The author recounts a visit to Lourdes and the shock at all the sales taking place around the cathedral:
….the entire town was a retail industry of revolting proportions, summed up by empty bottles in the shape of the Virgin being sold at exorbitant prices to be filled with water from the “miraculous spring”.
I bought, I remember, a Rosary guaranteed as pure silver filigree; it turned brown within days. But at least I wasn’t conned into one of those little plastic boxes with chips or shreds of cloth in them, labelled first, second and third class “relics” that conferred special grace, and which were guaranteed to have touched a holy corpse, or to be a bit of bone from it, or have been taken from its grave, and which, if fingered while saying a prayer, would provide extra first, second or third class spiritual grace.
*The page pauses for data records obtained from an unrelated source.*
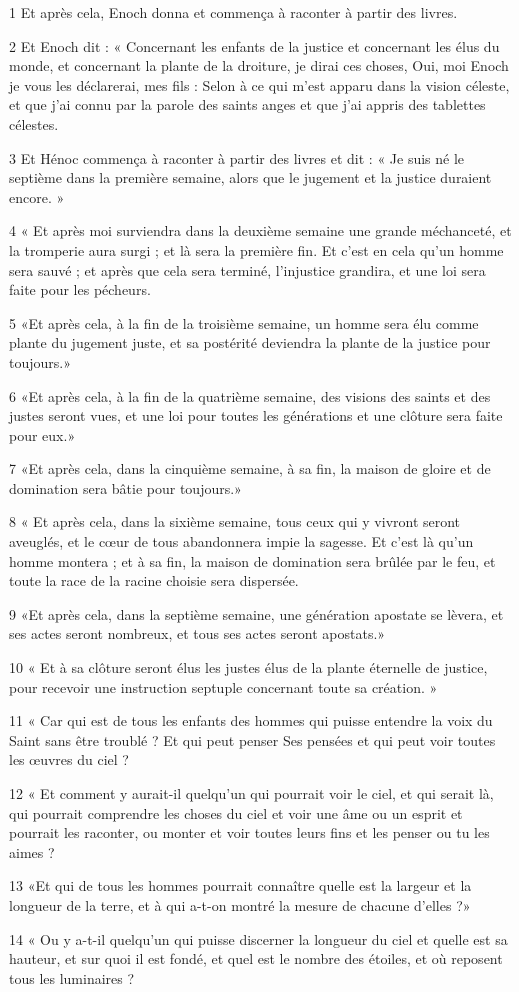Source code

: \par 1 Et après cela, Enoch donna et commença à raconter à partir des livres.
\par 2 Et Enoch dit : « Concernant les enfants de la justice et concernant les élus du monde, et concernant la plante de la droiture, je dirai ces choses, Oui, moi Enoch je vous les déclarerai, mes fils : Selon à ce qui m'est apparu dans la vision céleste, et que j'ai connu par la parole des saints anges et que j'ai appris des tablettes célestes.
\par 3 Et Hénoc commença à raconter à partir des livres et dit : « Je suis né le septième dans la première semaine, alors que le jugement et la justice duraient encore. »
\par 4 « Et après moi surviendra dans la deuxième semaine une grande méchanceté, et la tromperie aura surgi ; et là sera la première fin. Et c'est en cela qu'un homme sera sauvé ; et après que cela sera terminé, l'injustice grandira, et une loi sera faite pour les pécheurs.
\par 5 «Et après cela, à la fin de la troisième semaine, un homme sera élu comme plante du jugement juste, et sa postérité deviendra la plante de la justice pour toujours.»
\par 6 «Et après cela, à la fin de la quatrième semaine, des visions des saints et des justes seront vues, et une loi pour toutes les générations et une clôture sera faite pour eux.»
\par 7 «Et après cela, dans la cinquième semaine, à sa fin, la maison de gloire et de domination sera bâtie pour toujours.»
\par 8 « Et après cela, dans la sixième semaine, tous ceux qui y vivront seront aveuglés, et le cœur de tous abandonnera impie la sagesse. Et c'est là qu'un homme montera ; et à sa fin, la maison de domination sera brûlée par le feu, et toute la race de la racine choisie sera dispersée.
\par 9 «Et après cela, dans la septième semaine, une génération apostate se lèvera, et ses actes seront nombreux, et tous ses actes seront apostats.»
\par 10 « Et à sa clôture seront élus les justes élus de la plante éternelle de justice, pour recevoir une instruction septuple concernant toute sa création. »
\par 11 « Car qui est de tous les enfants des hommes qui puisse entendre la voix du Saint sans être troublé ? Et qui peut penser Ses pensées et qui peut voir toutes les œuvres du ciel ?
\par 12 « Et comment y aurait-il quelqu'un qui pourrait voir le ciel, et qui serait là, qui pourrait comprendre les choses du ciel et voir une âme ou un esprit et pourrait les raconter, ou monter et voir toutes leurs fins et les penser ou tu les aimes ?
\par 13 «Et qui de tous les hommes pourrait connaître quelle est la largeur et la longueur de la terre, et à qui a-t-on montré la mesure de chacune d'elles ?»
\par 14 « Ou y a-t-il quelqu'un qui puisse discerner la longueur du ciel et quelle est sa hauteur, et sur quoi il est fondé, et quel est le nombre des étoiles, et où reposent tous les luminaires ?



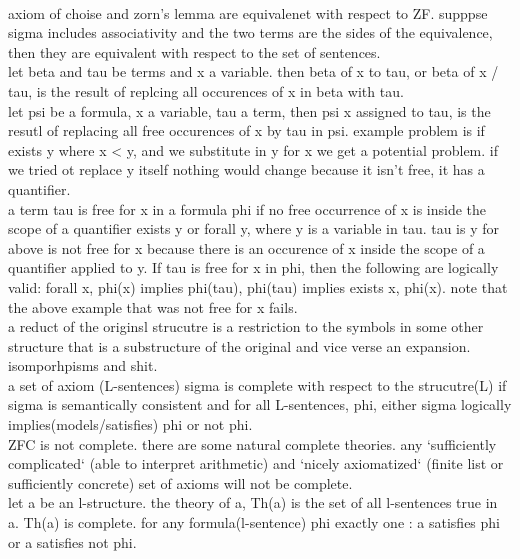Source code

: \documentclass[11pt]{amsart}
\begin{document}
    \\ axiom of choise and zorn's lemma are equivalenet with respect to ZF.
    supppse sigma includes associativity and the two terms are the sides of the equivalence, then they are equivalent with respect to the set of sentences.
    \\
    let beta and tau be terms and x a variable.
    then beta of x to tau, or beta of x / tau, is the result of replcing all occurences of x in beta with tau.
    \\
    let psi be a formula, x a variable, tau a term, then psi x assigned to tau, is the resutl of replacing all free occurences of x by tau in psi.
    example problem is if exists y where x < y, and we substitute in y for x we get a potential problem.
    if we tried ot replace y itself nothing would change because it isn't free, it has a quantifier.
    \\
    a term tau is free for x in a formula phi if no free occurrence of x is inside the scope of a quantifier exists y or forall y, where y is a variable in tau.
    tau is y for above is not free for x because there is an occurence of x inside the scope of a quantifier applied to y.
    If tau is free for x in phi, then the following are logically valid: forall x, phi(x) implies phi(tau), phi(tau) implies exists x, phi(x).
    note that the above example that was not free for x fails.
    \\
    a reduct of the originsl strucutre is a restriction to the symbols in some other structure that is a substructure of the original and vice verse an expansion.
    \\
    isomporhpisms and shit.
    \\
    a set of axiom (L-sentences) sigma is complete with respect to the strucutre(L) if sigma is semantically consistent and for all L-sentences, phi, either sigma logically implies(models/satisfies) phi or not phi.
    \\
    ZFC is not complete.
    there are some natural complete theories.
    any `sufficiently complicated` (able to interpret arithmetic) and `nicely axiomatized` (finite list or sufficiently concrete) set of axioms will not be complete.
    \\
    let a be an l-structure.
    the theory of a, Th(a) is the set of all l-sentences true in a.
    Th(a) is complete.
    for any formula(l-sentence) phi exactly one : a satisfies phi or a satisfies not phi.
    \\
\end{document}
And how was it back in England as the Catholic Church prepared for the coming of Pope Benedict?
…the Catholic Church has a special “merchandising website” for the forthcoming visit there of Pope Benedict. The “papal product lines” include baseball caps, sweat shirts, hoodies and fridge magnets, as well as a load of stuff, including mugs, commemorating John Henry Cardinal Newman who will be beatified during the Pope’s visit to Britain.
Ireland was getting into the business as well…marketing to different categories of “spiritual tourists” — the sacred tourists (really wanting a penitential experience), those into cultural spirituality (which is less rigorous), and those who are in it for spirituality and heritage (who want a better look at the country and its peoples).
The author holds no punches as to how he feels about the leadership of the country being in cahoots with the Church of Ireland as they “market” their spirtuality to bring in the tourism dollars. He closes out his article:
So all aboard the holy marketing train to search for meaning, and buy your way to holiness.
And that the State, in the persons of its government tourism agency, is aiding and abetting this distasteful exploitation of one of the most personal elements of people’s lives is truly nauseating.
Well, there you have it.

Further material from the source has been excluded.